Another Astros vs Rangers series, and another disappointment for Astros fans. Another game that got away against the thorn in their sides for this season (possibly for years to come), and another loss to add to the now 7 game winning streak the Rangers have over the Astros. There are 9 games left against the Rangers this season, and 2 more losses means another forfeit of the Silver Boot. Barring a miracle, that’s gonna happen. Not even half the season is down, and the Rangers have cemented the prize. Maybe next year…but, pride aside, the Silver Boot is only a side story to the season.
I can go on and on about how the Astros should be winning some of the games they’ve played – out of 7 games this season, 4 have been 1-run games. We can excuse a few of those 7 losses, because the Astros were terrible in April. There are, however, a few things that cannot be excused or overlooked, and that’s what we can talk about today. I’m not going to talk about the Astros side of the ball, though. That’s been done, and done, and done. This time, we’re going to look at the Rangers side of the ball, and how they’re managing to walk away with every win so far this season.
The Rangers have their own issues playing the Astros. Fans aside (and what horrible, terrible children the Rangers have for fans, really), the team does not walk into an Astros series betting on a sweep or win. Their own struggles on the field are apparent when playing a series versus the Astros. Most apparent are fielding errors. On average this season, the team is 23% more likely to commit a defensive error against the Astros, thus giving advantage on base, than any other team they play in the MLB. They also tend to strike out more against the Astros vs the rest of the MLB.
Shaky fielding and strikeouts show a team that is a little less than confident when facing their in-state and divisional opponent. The stats can show the wariness of the Rangers when hitting the field against the Astros, but the actual play can tell a lot as well. Throwing hesitations, excessive pick-off attempts on base, and even Jeff Banister’s shuffling around with the starting rotation in the earlier series show that the team understands the talent behind the Astros club. And what about last night’s on-field celebration for the walk-off? Only the Astros are allowed to celebrate like they won the WS during regular season play, guys. Come on.

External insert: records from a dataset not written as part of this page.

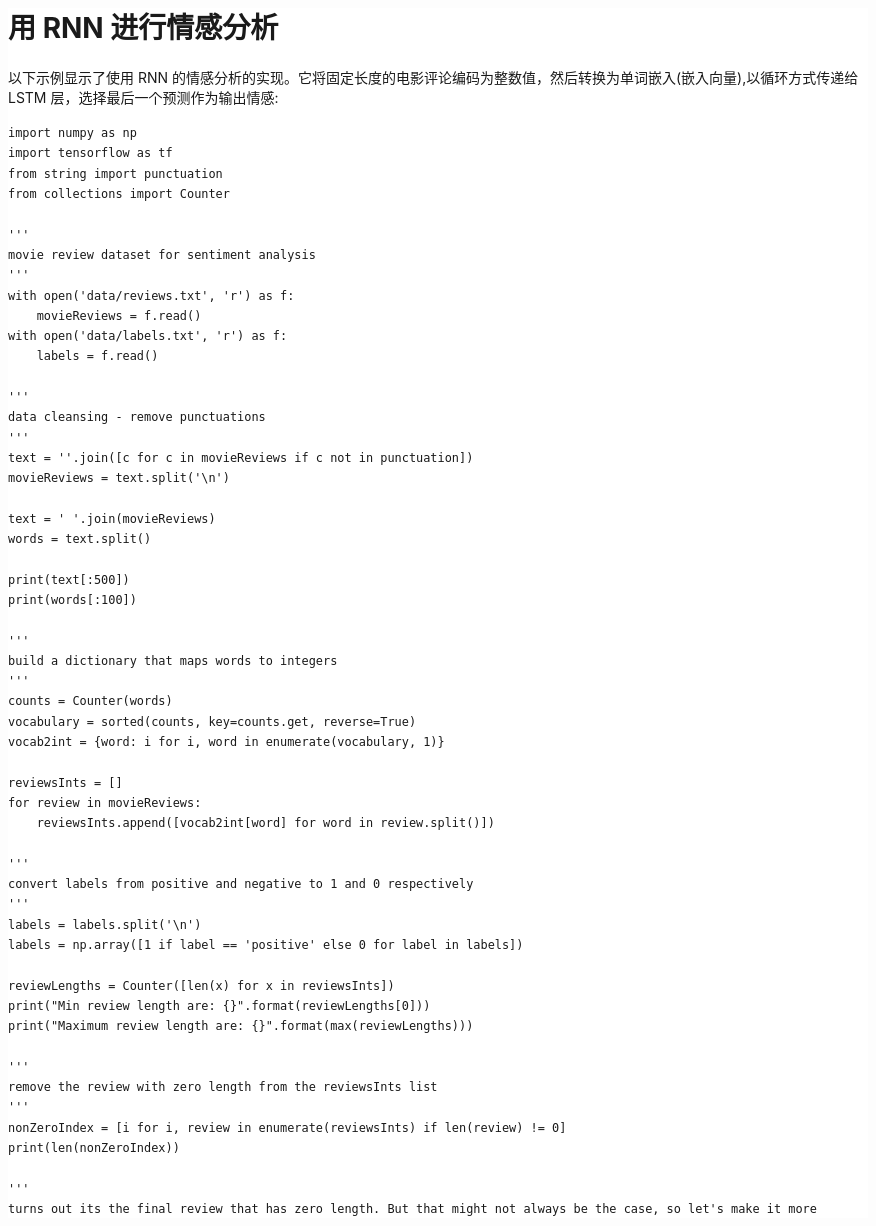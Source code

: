 <title>Unknown</title>  <link href="../stylesheet.css" rel="stylesheet" type="text/css"> <link href="../page_styles.css" rel="stylesheet" type="text/css">

# 用 RNN 进行情感分析

以下示例显示了使用 RNN 的情感分析的实现。它将固定长度的电影评论编码为整数值，然后转换为单词嵌入(嵌入向量),以循环方式传递给 LSTM 层，选择最后一个预测作为输出情感:

```
import numpy as np
import tensorflow as tf
from string import punctuation
from collections import Counter

'''
movie review dataset for sentiment analysis
'''
with open('data/reviews.txt', 'r') as f:
    movieReviews = f.read()
with open('data/labels.txt', 'r') as f:
    labels = f.read()

'''
data cleansing - remove punctuations
'''
text = ''.join([c for c in movieReviews if c not in punctuation])
movieReviews = text.split('\n')

text = ' '.join(movieReviews)
words = text.split()

print(text[:500])
print(words[:100])

'''
build a dictionary that maps words to integers
'''
counts = Counter(words)
vocabulary = sorted(counts, key=counts.get, reverse=True)
vocab2int = {word: i for i, word in enumerate(vocabulary, 1)}

reviewsInts = []
for review in movieReviews:
    reviewsInts.append([vocab2int[word] for word in review.split()])

'''
convert labels from positive and negative to 1 and 0 respectively
'''
labels = labels.split('\n')
labels = np.array([1 if label == 'positive' else 0 for label in labels])

reviewLengths = Counter([len(x) for x in reviewsInts])
print("Min review length are: {}".format(reviewLengths[0]))
print("Maximum review length are: {}".format(max(reviewLengths)))

'''
remove the review with zero length from the reviewsInts list
'''
nonZeroIndex = [i for i, review in enumerate(reviewsInts) if len(review) != 0]
print(len(nonZeroIndex))

'''
turns out its the final review that has zero length. But that might not always be the case, so let's make it more
```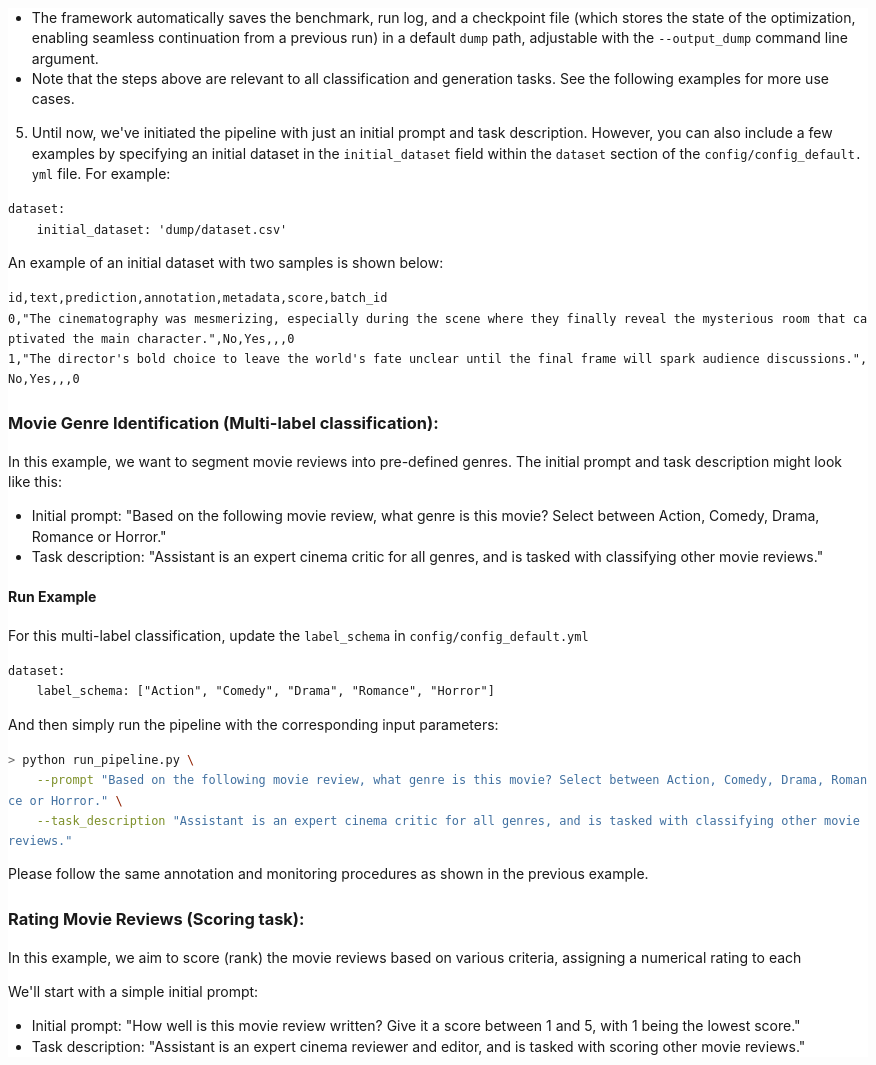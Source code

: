 - The framework automatically saves the benchmark, run log, and a checkpoint file (which stores the state of the optimization, enabling seamless continuation from a previous run) in a default `dump` path, adjustable with the `--output_dump` command line argument.
- Note that the steps above are relevant to all classification and generation tasks. See the following examples for more use cases. 

5. Until now, we've initiated the pipeline with just an initial prompt and task description. However, you can also include a few examples by specifying an initial dataset in the `initial_dataset` field within the `dataset` section of the `config/config_default.yml` file. For example:
```
dataset:
    initial_dataset: 'dump/dataset.csv'
```
An example of an initial dataset with two samples is shown below:
```
id,text,prediction,annotation,metadata,score,batch_id
0,"The cinematography was mesmerizing, especially during the scene where they finally reveal the mysterious room that captivated the main character.",No,Yes,,,0
1,"The director's bold choice to leave the world's fate unclear until the final frame will spark audience discussions.",No,Yes,,,0
```


### Movie Genre Identification (Multi-label classification):

In this example, we want to segment movie reviews into pre-defined genres. The initial prompt and task description might look like this: 
 - Initial prompt: "Based on the following movie review, what genre is this movie? Select between Action, Comedy, Drama, Romance or Horror."
 - Task description: "Assistant is an expert cinema critic for all genres, and is tasked with classifying other movie reviews."

#### Run Example
For this multi-label classification, update the `label_schema` in `config/config_default.yml`
```
dataset:
    label_schema: ["Action", "Comedy", "Drama", "Romance", "Horror"]
```
And then simply run the pipeline with the corresponding input parameters:
```bash
> python run_pipeline.py \
    --prompt "Based on the following movie review, what genre is this movie? Select between Action, Comedy, Drama, Romance or Horror." \
    --task_description "Assistant is an expert cinema critic for all genres, and is tasked with classifying other movie reviews."
```
Please follow the same annotation and monitoring procedures as shown in the previous example.

### Rating Movie Reviews (Scoring task):
In this example, we aim to score (rank) the movie reviews based on various criteria, assigning a numerical rating to each

We'll start with a simple initial prompt: 
 - Initial prompt: "How well is this movie review written? Give it a score between 1 and 5, with 1 being the lowest score."
 - Task description: "Assistant is an expert cinema reviewer and editor, and is tasked with scoring other movie reviews."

Fortunately, for the Rangers, their formidable opponent tends to get a lot more shaken up when playing them, on all sides of the ball. Starting rotation ERA jumps from 4.73 to 5.26 against the Rangers. The same number and likelihood of fielding errors exists, and desperate offensive performance is clear (the Rangers starting rotation has an ERA of 3.44, but it dips down to 2.13 vs the Astros). As much as the Rangers have been giving the Astros numerous opportunities to win, the Astros have managed to return the favor tenfold. Pretty soon, the Rangers are going to catch on to this and play more confidently.
Last night’s game showed an Astros presence against the Rangers that hasn’t been seen all season, which was a step in the right direction. Last night’s game, in any other circumstance, would have been exciting and engaging for both Astros and Rangers fans alike, because it was a challenging, competitive game. Unfortunately, the lingering possibility of an 0-7 losing streak made the game unbearable instead of engaging, and then 0-7 happened. In 2 more games, 0-9, and a loss of the Silver Boot before midseason could be the reality. If that happens, it doesn’t matter what the Astros do against the Rangers the rest of the season, because the Rangers will officially own us, once again.

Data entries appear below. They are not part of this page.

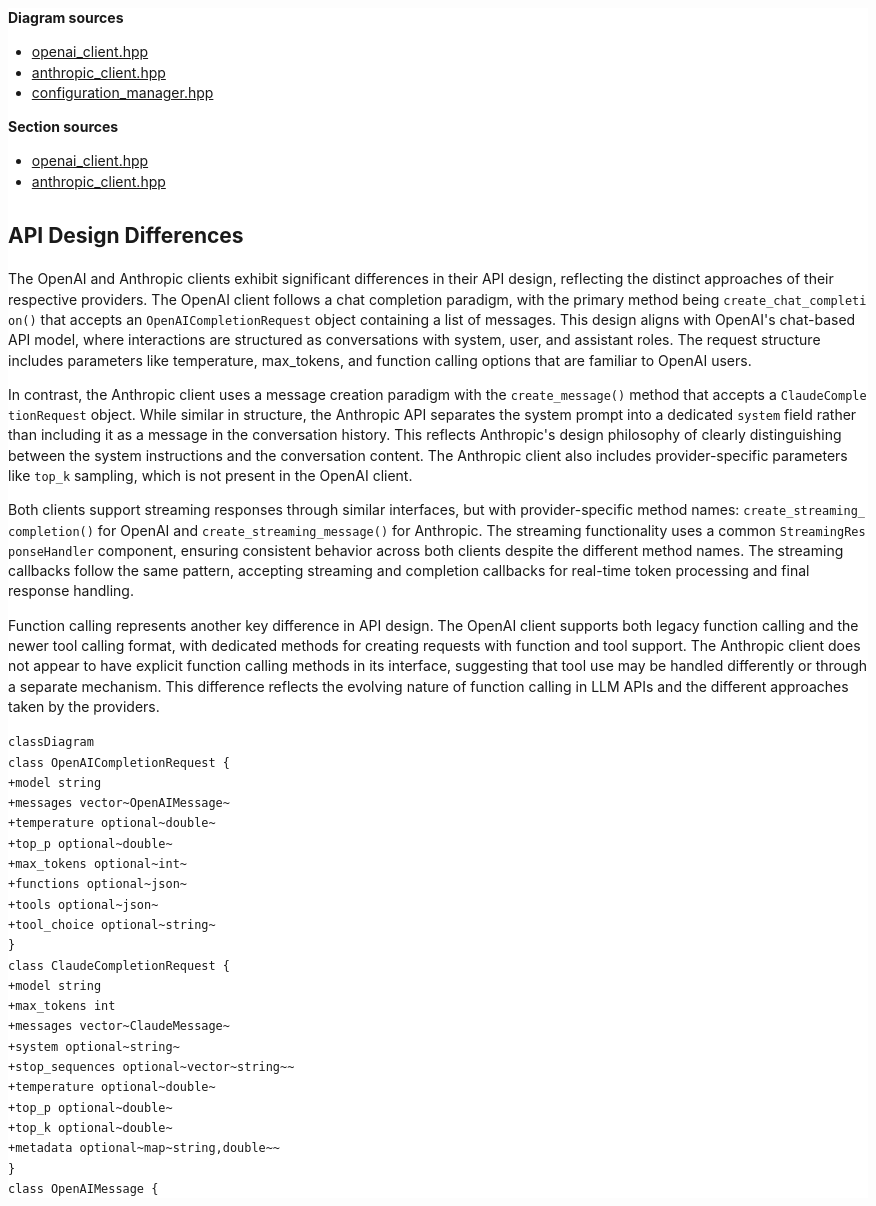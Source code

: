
 ```mermaid
```

**Diagram sources**
- [openai_client.hpp](file://shared/llm/openai_client.hpp#L1-L544)
- [anthropic_client.hpp](file://shared/llm/anthropic_client.hpp#L1-L578)
- [configuration_manager.hpp](file://shared/config/configuration_manager.hpp#L1-L343)

**Section sources**
- [openai_client.hpp](file://shared/llm/openai_client.hpp#L1-L544)
- [anthropic_client.hpp](file://shared/llm/anthropic_client.hpp#L1-L578)

## API Design Differences

The OpenAI and Anthropic clients exhibit significant differences in their API design, reflecting the distinct approaches of their respective providers. The OpenAI client follows a chat completion paradigm, with the primary method being `create_chat_completion()` that accepts an `OpenAICompletionRequest` object containing a list of messages. This design aligns with OpenAI's chat-based API model, where interactions are structured as conversations with system, user, and assistant roles. The request structure includes parameters like temperature, max_tokens, and function calling options that are familiar to OpenAI users.

In contrast, the Anthropic client uses a message creation paradigm with the `create_message()` method that accepts a `ClaudeCompletionRequest` object. While similar in structure, the Anthropic API separates the system prompt into a dedicated `system` field rather than including it as a message in the conversation history. This reflects Anthropic's design philosophy of clearly distinguishing between the system instructions and the conversation content. The Anthropic client also includes provider-specific parameters like `top_k` sampling, which is not present in the OpenAI client.

Both clients support streaming responses through similar interfaces, but with provider-specific method names: `create_streaming_completion()` for OpenAI and `create_streaming_message()` for Anthropic. The streaming functionality uses a common `StreamingResponseHandler` component, ensuring consistent behavior across both clients despite the different method names. The streaming callbacks follow the same pattern, accepting streaming and completion callbacks for real-time token processing and final response handling.

Function calling represents another key difference in API design. The OpenAI client supports both legacy function calling and the newer tool calling format, with dedicated methods for creating requests with function and tool support. The Anthropic client does not appear to have explicit function calling methods in its interface, suggesting that tool use may be handled differently or through a separate mechanism. This difference reflects the evolving nature of function calling in LLM APIs and the different approaches taken by the providers.

```mermaid
classDiagram
class OpenAICompletionRequest {
+model string
+messages vector~OpenAIMessage~
+temperature optional~double~
+top_p optional~double~
+max_tokens optional~int~
+functions optional~json~
+tools optional~json~
+tool_choice optional~string~
}
class ClaudeCompletionRequest {
+model string
+max_tokens int
+messages vector~ClaudeMessage~
+system optional~string~
+stop_sequences optional~vector~string~~
+temperature optional~double~
+top_p optional~double~
+top_k optional~double~
+metadata optional~map~string,double~~
}
class OpenAIMessage {
```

How the Astros can turn around vs the Rangers:
Take a look at some game film. Specifically, take a look at the basic fielding errors the Rangers have committed against the Astros this year. Look at their record against similar opponents this season: swept by the Athletics and the White Sox, and the Angels and Mariners have at least managed a series tie vs the Rangers. Watch the highlight reel from last night’s game, look at how inefficient the Astros were playing on both sides of the ball, and then recognize this game almost went into extra innings. Finally, recognize that the Rangers are using Ken Giles’ own words as motivation for tonight’s game.

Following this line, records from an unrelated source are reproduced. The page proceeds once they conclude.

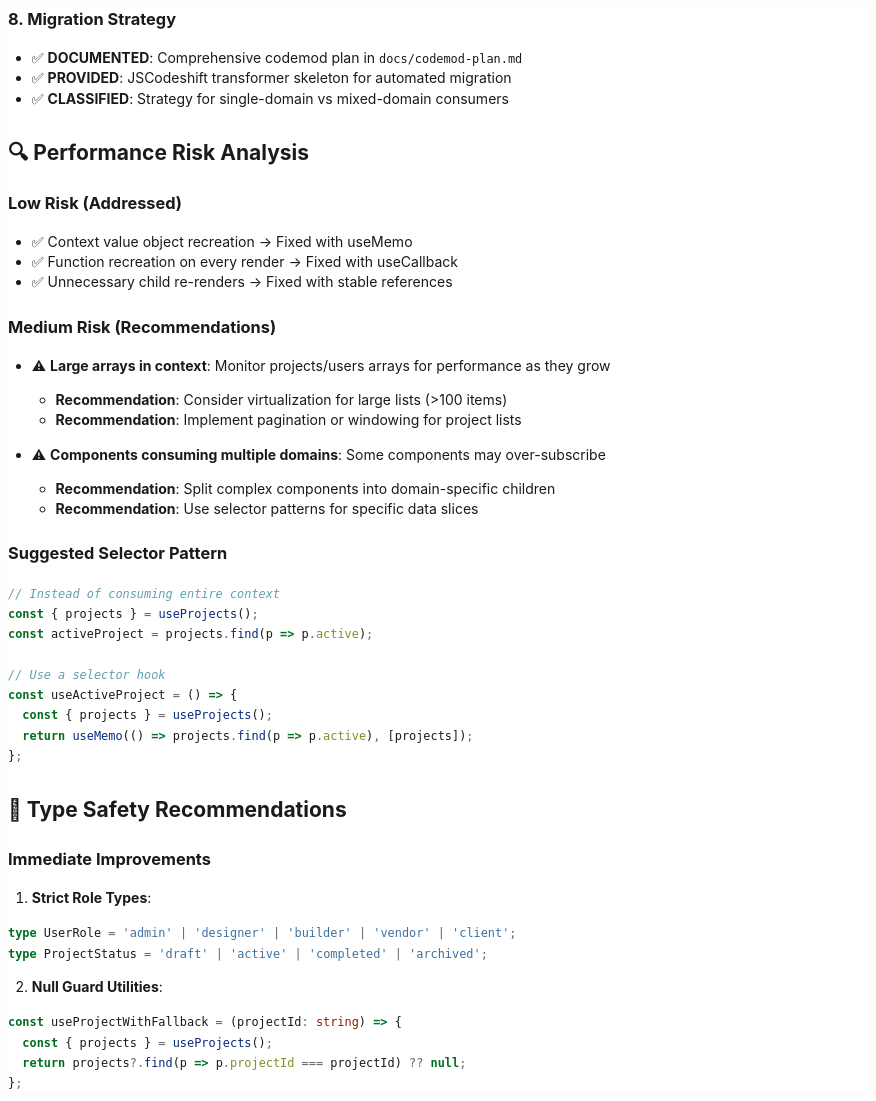 ### 8. Migration Strategy
- ✅ **DOCUMENTED**: Comprehensive codemod plan in `docs/codemod-plan.md`
- ✅ **PROVIDED**: JSCodeshift transformer skeleton for automated migration
- ✅ **CLASSIFIED**: Strategy for single-domain vs mixed-domain consumers

## 🔍 Performance Risk Analysis

### Low Risk (Addressed)
- ✅ Context value object recreation → Fixed with useMemo
- ✅ Function recreation on every render → Fixed with useCallback  
- ✅ Unnecessary child re-renders → Fixed with stable references

### Medium Risk (Recommendations)
- ⚠️ **Large arrays in context**: Monitor projects/users arrays for performance as they grow
  - **Recommendation**: Consider virtualization for large lists (>100 items)
  - **Recommendation**: Implement pagination or windowing for project lists

- ⚠️ **Components consuming multiple domains**: Some components may over-subscribe
  - **Recommendation**: Split complex components into domain-specific children
  - **Recommendation**: Use selector patterns for specific data slices

### Suggested Selector Pattern
```javascript
// Instead of consuming entire context
const { projects } = useProjects(); 
const activeProject = projects.find(p => p.active);

// Use a selector hook
const useActiveProject = () => {
  const { projects } = useProjects();
  return useMemo(() => projects.find(p => p.active), [projects]);
};
```

## 🎯 Type Safety Recommendations

### Immediate Improvements
1. **Strict Role Types**:
```typescript
type UserRole = 'admin' | 'designer' | 'builder' | 'vendor' | 'client';
type ProjectStatus = 'draft' | 'active' | 'completed' | 'archived';
```

2. **Null Guard Utilities**:
```typescript
const useProjectWithFallback = (projectId: string) => {
  const { projects } = useProjects();
  return projects?.find(p => p.projectId === projectId) ?? null;
};
```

Seriously – Ken Giles is right about the team. The Astros have the better roster, and the better team. His closing statements can be the reality, but the team needs to get out and prove all of this. And soon. For what it’s worth, it is meaningful that the Rangers chose these words as motivation for today’s game. Fan bias aside, the team knows what the Astros can be. So, it’s now time for the Astros to understand that, and start playing the part.